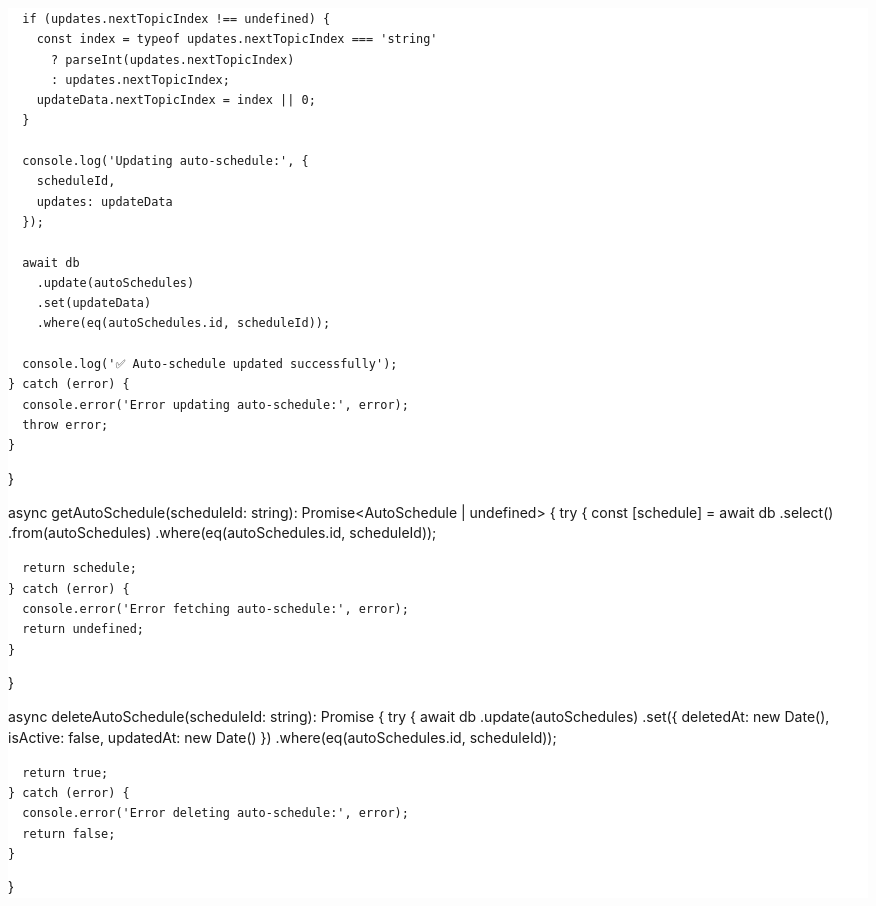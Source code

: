       if (updates.nextTopicIndex !== undefined) {
        const index = typeof updates.nextTopicIndex === 'string' 
          ? parseInt(updates.nextTopicIndex) 
          : updates.nextTopicIndex;
        updateData.nextTopicIndex = index || 0;
      }

      console.log('Updating auto-schedule:', {
        scheduleId,
        updates: updateData
      });

      await db
        .update(autoSchedules)
        .set(updateData)
        .where(eq(autoSchedules.id, scheduleId));
        
      console.log('✅ Auto-schedule updated successfully');
    } catch (error) {
      console.error('Error updating auto-schedule:', error);
      throw error;
    }
  }

  async getAutoSchedule(scheduleId: string): Promise<AutoSchedule | undefined> {
    try {
      const [schedule] = await db
        .select()
        .from(autoSchedules)
        .where(eq(autoSchedules.id, scheduleId));
      
      return schedule;
    } catch (error) {
      console.error('Error fetching auto-schedule:', error);
      return undefined;
    }
  }

  async deleteAutoSchedule(scheduleId: string): Promise<boolean> {
    try {
      await db
        .update(autoSchedules)
        .set({ 
          deletedAt: new Date(),
          isActive: false,
          updatedAt: new Date()
        })
        .where(eq(autoSchedules.id, scheduleId));
      
      return true;
    } catch (error) {
      console.error('Error deleting auto-schedule:', error);
      return false;
    }
  }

========

Exercise requirements = Set down exactly, and only, the lines from the one containing "updateData.nextTopicIndex = index" to the final line of the data.

Answer to the exercise =
        updateData.nextTopicIndex = index || 0;
      }

      console.log('Updating auto-schedule:', {
        scheduleId,
        updates: updateData
      });

      await db
        .update(autoSchedules)
        .set(updateData)
        .where(eq(autoSchedules.id, scheduleId));
        
      console.log('✅ Auto-schedule updated successfully');
    } catch (error) {
      console.error('Error updating auto-schedule:', error);
      throw error;
    }
  }

  async getAutoSchedule(scheduleId: string): Promise<AutoSchedule | undefined> {
    try {
      const [schedule] = await db
        .select()
        .from(autoSchedules)
        .where(eq(autoSchedules.id, scheduleId));
      
      return schedule;
    } catch (error) {
      console.error('Error fetching auto-schedule:', error);
      return undefined;
    }
  }

  async deleteAutoSchedule(scheduleId: string): Promise<boolean> {
    try {
      await db
        .update(autoSchedules)
        .set({ 
          deletedAt: new Date(),
          isActive: false,
          updatedAt: new Date()
        })
        .where(eq(autoSchedules.id, scheduleId));
      
      return true;
    } catch (error) {
      console.error('Error deleting auto-schedule:', error);
      return false;
    }
  }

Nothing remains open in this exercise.